* [Input material]:

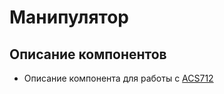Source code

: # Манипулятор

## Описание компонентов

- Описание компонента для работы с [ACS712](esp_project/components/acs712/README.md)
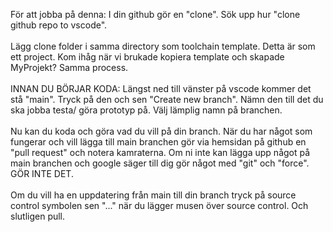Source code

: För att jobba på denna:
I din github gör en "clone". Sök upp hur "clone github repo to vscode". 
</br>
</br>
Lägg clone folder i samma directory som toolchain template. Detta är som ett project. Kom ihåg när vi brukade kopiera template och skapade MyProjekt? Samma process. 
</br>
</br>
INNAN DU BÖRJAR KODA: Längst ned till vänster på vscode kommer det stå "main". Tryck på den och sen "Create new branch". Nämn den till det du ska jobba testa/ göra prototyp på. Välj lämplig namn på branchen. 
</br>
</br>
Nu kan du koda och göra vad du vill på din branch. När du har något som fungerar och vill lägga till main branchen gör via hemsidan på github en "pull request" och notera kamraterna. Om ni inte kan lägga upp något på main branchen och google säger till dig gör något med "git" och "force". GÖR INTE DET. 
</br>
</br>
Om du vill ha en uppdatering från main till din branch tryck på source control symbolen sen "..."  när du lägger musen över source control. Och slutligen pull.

...

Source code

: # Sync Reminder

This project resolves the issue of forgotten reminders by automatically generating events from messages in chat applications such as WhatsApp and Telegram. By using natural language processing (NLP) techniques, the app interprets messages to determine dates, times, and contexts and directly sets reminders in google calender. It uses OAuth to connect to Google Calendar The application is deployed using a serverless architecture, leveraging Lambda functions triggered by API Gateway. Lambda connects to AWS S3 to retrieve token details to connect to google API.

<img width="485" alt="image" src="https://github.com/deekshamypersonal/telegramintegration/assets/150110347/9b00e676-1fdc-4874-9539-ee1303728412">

...

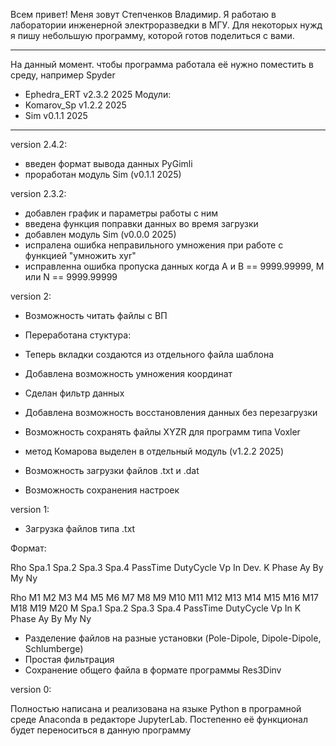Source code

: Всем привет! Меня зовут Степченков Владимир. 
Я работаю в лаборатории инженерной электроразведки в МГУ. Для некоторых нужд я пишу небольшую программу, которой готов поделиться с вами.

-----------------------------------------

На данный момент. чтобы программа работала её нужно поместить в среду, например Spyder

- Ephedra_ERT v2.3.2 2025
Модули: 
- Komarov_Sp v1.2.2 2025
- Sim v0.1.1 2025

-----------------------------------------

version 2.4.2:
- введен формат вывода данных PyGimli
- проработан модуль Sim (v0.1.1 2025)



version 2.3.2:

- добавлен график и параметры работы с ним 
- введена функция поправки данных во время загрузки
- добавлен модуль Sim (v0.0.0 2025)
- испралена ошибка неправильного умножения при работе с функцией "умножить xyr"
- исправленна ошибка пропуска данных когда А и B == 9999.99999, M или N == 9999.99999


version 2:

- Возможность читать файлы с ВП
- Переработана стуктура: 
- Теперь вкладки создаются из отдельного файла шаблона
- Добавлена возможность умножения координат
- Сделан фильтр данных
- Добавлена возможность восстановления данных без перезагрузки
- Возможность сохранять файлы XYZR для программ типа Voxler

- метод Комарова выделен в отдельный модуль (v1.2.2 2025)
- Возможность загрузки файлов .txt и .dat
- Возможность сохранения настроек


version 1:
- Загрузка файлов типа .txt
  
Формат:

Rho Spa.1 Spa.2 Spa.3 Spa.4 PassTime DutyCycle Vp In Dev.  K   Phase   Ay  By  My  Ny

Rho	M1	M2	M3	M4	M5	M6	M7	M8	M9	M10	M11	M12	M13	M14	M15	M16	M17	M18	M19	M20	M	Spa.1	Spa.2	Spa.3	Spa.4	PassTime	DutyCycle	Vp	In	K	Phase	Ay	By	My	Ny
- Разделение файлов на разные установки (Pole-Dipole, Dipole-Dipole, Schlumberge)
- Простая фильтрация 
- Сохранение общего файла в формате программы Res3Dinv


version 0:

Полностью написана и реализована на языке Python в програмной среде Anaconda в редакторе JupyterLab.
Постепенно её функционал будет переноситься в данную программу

* [Exercise objective]: Using the data above, reproduce exactly the lines from the line that contains "На данный момент." through the line that contains "- Сделан фильтр данных", including both.

* [Expected output]:
На данный момент. чтобы программа работала её нужно поместить в среду, например Spyder

- Ephedra_ERT v2.3.2 2025
Модули: 
- Komarov_Sp v1.2.2 2025
- Sim v0.1.1 2025

-----------------------------------------

version 2.4.2:
- введен формат вывода данных PyGimli
- проработан модуль Sim (v0.1.1 2025)



version 2.3.2:

- добавлен график и параметры работы с ним 
- введена функция поправки данных во время загрузки
- добавлен модуль Sim (v0.0.0 2025)
- испралена ошибка неправильного умножения при работе с функцией "умножить xyr"
- исправленна ошибка пропуска данных когда А и B == 9999.99999, M или N == 9999.99999


version 2:

- Возможность читать файлы с ВП
- Переработана стуктура: 
- Теперь вкладки создаются из отдельного файла шаблона
- Добавлена возможность умножения координат
- Сделан фильтр данных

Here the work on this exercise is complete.